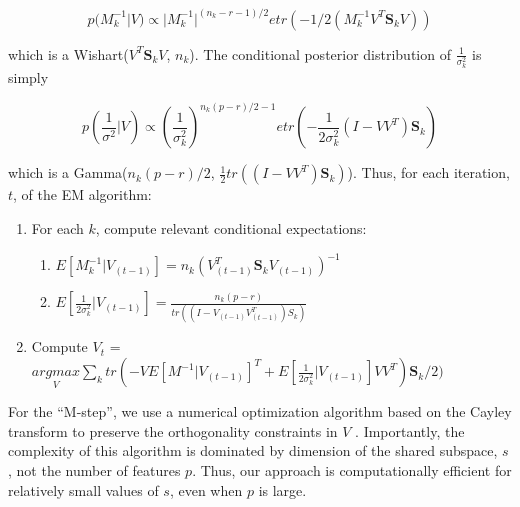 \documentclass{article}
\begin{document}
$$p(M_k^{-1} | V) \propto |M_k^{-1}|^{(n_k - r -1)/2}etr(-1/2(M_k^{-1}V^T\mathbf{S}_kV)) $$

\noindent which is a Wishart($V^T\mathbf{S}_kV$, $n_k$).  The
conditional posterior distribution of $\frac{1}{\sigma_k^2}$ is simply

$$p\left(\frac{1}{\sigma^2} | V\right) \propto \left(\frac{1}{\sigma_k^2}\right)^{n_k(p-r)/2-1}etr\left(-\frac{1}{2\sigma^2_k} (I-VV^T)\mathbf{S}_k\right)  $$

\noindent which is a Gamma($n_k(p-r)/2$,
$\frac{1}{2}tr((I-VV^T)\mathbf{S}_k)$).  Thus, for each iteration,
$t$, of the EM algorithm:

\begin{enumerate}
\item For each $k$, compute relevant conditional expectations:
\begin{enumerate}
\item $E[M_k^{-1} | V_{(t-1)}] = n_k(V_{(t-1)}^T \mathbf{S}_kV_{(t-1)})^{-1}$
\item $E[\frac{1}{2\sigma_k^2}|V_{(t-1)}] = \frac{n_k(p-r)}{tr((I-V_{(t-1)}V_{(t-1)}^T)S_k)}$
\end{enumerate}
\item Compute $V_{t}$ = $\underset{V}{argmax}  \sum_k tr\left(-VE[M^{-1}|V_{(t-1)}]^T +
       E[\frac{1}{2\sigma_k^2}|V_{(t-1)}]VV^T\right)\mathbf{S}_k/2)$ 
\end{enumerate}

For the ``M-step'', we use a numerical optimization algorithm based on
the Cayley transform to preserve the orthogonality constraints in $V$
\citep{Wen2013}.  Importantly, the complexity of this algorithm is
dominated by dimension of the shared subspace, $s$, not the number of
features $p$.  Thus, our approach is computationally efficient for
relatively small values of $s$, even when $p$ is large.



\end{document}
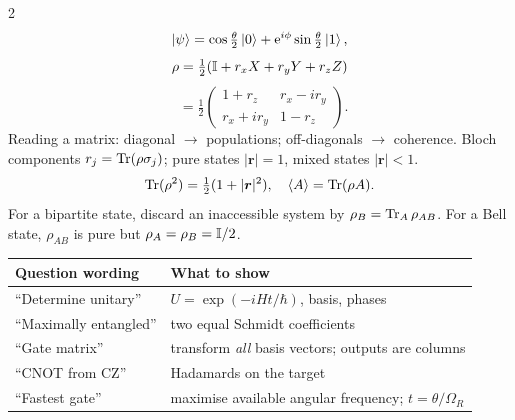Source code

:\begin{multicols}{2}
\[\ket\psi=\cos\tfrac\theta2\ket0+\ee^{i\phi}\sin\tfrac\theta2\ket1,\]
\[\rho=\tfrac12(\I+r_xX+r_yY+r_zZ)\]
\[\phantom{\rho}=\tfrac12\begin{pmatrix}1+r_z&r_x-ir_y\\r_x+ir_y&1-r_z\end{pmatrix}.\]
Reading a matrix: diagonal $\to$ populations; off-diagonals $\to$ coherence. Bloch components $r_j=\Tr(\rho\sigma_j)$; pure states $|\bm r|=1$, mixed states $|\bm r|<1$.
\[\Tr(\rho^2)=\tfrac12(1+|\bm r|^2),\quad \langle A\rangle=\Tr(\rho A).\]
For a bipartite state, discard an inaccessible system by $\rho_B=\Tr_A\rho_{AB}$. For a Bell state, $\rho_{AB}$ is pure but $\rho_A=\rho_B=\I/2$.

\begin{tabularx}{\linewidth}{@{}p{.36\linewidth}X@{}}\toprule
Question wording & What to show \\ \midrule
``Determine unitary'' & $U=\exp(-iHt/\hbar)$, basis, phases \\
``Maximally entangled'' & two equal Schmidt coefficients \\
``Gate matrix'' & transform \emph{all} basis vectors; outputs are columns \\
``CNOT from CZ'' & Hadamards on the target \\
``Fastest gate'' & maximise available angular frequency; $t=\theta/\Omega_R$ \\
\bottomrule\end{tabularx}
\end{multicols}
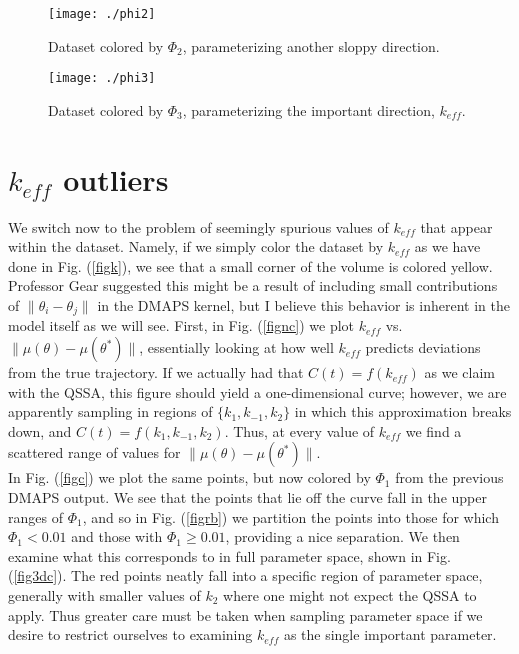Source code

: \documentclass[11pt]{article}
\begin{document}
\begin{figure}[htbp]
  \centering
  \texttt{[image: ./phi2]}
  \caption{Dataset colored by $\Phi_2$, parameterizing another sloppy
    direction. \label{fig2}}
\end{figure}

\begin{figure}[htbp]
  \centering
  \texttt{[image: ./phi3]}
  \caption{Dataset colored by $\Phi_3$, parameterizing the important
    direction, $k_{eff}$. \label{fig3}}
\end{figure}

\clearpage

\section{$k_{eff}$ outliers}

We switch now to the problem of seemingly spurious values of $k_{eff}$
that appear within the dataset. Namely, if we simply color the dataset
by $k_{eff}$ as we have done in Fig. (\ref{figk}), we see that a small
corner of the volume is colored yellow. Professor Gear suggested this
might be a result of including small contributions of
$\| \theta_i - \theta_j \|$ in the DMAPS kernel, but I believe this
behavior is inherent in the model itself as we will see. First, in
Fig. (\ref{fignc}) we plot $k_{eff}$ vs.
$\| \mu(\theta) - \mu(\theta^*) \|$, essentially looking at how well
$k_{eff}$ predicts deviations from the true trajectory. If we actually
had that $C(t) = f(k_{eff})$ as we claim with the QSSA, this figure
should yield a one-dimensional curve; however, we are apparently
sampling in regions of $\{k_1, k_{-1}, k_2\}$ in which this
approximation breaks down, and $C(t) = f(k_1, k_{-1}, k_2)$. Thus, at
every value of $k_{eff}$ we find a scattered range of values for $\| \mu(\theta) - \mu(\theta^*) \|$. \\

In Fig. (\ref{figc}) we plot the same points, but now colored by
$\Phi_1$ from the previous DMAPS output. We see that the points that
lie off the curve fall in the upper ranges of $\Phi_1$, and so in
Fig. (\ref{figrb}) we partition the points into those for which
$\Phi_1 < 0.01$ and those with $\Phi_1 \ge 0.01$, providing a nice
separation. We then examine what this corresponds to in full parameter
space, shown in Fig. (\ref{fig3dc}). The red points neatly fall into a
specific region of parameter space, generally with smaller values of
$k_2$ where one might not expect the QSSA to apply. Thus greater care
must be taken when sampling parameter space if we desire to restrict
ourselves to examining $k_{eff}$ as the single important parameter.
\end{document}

__________________________________________________

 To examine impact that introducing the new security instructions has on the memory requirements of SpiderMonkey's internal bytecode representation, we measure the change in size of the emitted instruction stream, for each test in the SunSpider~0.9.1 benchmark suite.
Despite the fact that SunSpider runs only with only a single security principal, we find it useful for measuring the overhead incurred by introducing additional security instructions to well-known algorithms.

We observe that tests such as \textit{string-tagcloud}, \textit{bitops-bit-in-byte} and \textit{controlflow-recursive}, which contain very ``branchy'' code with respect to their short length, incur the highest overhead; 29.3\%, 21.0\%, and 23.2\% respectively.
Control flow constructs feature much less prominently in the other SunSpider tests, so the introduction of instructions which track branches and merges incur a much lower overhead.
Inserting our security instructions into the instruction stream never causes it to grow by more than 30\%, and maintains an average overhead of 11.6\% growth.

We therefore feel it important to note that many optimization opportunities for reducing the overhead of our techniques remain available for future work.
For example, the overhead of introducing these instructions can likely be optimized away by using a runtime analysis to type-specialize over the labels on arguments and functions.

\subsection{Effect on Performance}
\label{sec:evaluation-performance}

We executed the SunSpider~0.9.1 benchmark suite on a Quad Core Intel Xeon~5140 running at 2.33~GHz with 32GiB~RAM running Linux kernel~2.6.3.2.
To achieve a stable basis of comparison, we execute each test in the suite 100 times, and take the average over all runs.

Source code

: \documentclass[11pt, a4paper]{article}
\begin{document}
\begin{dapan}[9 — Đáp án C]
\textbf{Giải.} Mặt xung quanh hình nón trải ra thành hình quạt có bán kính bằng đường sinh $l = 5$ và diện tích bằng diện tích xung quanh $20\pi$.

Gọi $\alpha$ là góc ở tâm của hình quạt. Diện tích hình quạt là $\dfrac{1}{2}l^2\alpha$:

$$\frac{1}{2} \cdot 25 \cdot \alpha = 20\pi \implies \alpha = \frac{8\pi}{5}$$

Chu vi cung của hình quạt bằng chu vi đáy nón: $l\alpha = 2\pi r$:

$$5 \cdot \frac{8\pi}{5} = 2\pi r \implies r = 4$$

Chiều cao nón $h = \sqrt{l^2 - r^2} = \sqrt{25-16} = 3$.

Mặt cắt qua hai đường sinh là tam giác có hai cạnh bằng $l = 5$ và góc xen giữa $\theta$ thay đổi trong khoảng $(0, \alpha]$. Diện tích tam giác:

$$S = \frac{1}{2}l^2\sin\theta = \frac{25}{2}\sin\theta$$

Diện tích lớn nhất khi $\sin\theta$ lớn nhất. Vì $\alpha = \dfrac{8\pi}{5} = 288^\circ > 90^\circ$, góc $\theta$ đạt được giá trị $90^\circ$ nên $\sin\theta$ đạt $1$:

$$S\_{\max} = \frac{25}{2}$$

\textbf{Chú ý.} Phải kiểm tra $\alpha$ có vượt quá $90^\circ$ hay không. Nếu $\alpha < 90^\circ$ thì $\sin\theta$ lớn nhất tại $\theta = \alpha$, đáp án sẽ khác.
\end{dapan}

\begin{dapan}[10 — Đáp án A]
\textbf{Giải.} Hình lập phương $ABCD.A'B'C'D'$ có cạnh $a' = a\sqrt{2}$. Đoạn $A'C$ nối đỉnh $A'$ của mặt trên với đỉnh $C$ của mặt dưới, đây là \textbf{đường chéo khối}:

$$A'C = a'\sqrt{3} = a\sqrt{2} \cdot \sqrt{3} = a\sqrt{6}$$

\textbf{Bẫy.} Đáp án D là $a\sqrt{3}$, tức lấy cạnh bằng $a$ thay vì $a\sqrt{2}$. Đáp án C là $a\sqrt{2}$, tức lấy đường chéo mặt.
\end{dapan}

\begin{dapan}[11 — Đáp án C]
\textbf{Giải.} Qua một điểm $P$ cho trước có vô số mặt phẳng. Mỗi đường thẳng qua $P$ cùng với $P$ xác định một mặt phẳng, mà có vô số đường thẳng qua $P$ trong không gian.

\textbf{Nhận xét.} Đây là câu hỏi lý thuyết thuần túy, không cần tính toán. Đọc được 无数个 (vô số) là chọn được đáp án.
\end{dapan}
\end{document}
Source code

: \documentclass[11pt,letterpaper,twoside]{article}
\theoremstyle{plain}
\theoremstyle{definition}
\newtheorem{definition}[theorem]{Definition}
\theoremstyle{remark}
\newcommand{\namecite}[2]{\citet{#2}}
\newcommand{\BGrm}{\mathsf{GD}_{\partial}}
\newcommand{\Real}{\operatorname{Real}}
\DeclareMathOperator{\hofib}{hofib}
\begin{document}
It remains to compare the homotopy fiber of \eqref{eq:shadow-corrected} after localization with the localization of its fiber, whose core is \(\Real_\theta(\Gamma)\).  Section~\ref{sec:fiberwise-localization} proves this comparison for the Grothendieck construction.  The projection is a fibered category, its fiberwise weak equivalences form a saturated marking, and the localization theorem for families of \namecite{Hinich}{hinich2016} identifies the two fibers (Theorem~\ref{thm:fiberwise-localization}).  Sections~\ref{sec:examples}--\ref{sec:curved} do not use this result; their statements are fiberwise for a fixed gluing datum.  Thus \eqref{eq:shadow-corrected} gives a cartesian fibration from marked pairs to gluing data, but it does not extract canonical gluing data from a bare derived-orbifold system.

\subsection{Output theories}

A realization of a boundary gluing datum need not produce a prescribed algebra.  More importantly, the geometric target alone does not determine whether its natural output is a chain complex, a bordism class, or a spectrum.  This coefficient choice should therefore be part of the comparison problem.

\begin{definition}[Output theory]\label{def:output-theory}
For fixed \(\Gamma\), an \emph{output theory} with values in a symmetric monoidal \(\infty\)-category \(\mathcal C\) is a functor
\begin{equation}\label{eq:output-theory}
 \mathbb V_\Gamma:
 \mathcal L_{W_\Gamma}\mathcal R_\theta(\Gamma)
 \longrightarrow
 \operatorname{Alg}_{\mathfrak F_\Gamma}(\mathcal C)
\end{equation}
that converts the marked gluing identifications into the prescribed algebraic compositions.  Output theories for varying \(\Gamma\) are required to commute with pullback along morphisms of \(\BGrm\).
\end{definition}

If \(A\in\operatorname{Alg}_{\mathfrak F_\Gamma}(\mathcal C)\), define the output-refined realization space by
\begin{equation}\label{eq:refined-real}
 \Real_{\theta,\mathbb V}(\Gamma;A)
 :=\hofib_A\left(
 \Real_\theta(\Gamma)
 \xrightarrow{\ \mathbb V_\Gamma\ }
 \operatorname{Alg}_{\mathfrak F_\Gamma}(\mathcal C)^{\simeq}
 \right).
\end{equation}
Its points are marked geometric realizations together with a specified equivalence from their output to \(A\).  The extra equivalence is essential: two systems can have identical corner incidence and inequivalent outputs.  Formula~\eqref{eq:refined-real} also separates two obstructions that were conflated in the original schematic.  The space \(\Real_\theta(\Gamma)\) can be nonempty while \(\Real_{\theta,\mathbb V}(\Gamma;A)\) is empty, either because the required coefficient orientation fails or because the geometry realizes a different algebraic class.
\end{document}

__________________________________________________

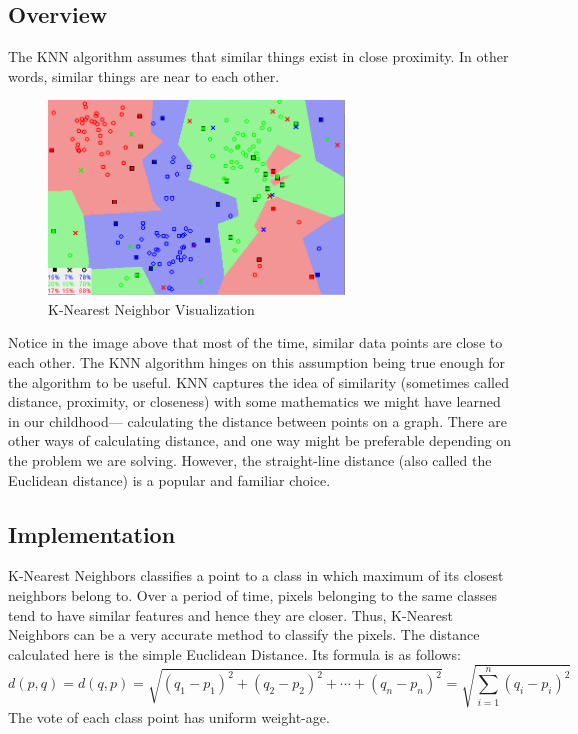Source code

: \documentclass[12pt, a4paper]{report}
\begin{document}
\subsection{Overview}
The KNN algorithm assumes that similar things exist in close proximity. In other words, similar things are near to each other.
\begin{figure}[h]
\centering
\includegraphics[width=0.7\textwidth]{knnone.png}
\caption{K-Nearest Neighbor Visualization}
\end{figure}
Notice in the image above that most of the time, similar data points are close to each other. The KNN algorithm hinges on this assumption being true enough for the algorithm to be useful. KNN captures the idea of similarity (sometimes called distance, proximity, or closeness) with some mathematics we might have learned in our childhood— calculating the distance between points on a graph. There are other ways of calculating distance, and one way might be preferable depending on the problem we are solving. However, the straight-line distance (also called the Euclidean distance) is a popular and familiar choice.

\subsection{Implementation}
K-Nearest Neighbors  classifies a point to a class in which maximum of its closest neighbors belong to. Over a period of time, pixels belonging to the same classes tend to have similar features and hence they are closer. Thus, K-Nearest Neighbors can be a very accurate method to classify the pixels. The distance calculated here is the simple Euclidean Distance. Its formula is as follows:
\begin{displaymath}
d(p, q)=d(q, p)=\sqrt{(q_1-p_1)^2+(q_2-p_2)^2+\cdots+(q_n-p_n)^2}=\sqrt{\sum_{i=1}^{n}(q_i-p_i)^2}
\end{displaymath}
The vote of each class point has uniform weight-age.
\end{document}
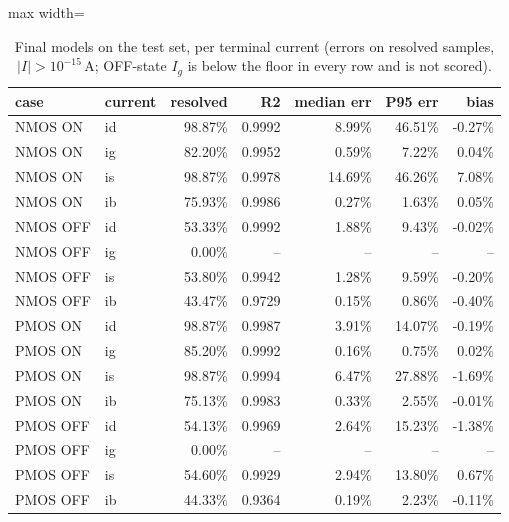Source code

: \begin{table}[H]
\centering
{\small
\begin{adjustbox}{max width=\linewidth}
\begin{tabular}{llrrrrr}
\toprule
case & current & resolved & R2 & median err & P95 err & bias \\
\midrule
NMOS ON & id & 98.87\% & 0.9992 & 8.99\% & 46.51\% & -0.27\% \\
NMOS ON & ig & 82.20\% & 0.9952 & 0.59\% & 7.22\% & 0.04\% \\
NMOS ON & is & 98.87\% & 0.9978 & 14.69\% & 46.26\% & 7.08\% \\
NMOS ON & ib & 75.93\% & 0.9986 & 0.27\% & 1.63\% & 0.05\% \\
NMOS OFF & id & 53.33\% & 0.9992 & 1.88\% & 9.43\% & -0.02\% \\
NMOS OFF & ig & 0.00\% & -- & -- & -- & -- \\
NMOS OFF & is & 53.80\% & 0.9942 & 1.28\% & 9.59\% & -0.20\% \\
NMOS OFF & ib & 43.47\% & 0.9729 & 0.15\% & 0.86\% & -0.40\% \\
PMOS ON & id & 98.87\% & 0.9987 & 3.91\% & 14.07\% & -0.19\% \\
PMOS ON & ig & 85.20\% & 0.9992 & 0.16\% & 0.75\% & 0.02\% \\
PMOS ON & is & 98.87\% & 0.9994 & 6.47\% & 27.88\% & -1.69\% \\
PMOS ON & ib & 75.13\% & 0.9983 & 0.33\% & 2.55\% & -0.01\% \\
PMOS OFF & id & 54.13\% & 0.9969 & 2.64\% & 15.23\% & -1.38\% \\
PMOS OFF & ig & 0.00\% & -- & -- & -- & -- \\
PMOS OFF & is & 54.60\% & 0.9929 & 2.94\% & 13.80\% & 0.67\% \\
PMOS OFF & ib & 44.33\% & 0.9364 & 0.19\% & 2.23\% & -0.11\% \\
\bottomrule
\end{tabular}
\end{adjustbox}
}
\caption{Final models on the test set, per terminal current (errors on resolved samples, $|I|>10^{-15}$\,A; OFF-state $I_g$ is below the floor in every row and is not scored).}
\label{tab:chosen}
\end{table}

__________________________________________________

■ The task: Scan the material above for "required". Copy every line where it appears.

■ Solved problem:
that converts the marked gluing identifications into the prescribed algebraic compositions.  Output theories for varying \(\Gamma\) are required to commute with pullback along morphisms of \(\BGrm\).
Its points are marked geometric realizations together with a specified equivalence from their output to \(A\).  The extra equivalence is essential: two systems can have identical corner incidence and inequivalent outputs.  Formula~\eqref{eq:refined-real} also separates two obstructions that were conflated in the original schematic.  The space \(\Real_\theta(\Gamma)\) can be nonempty while \(\Real_{\theta,\mathbb V}(\Gamma;A)\) is empty, either because the required coefficient orientation fails or because the geometry realizes a different algebraic class.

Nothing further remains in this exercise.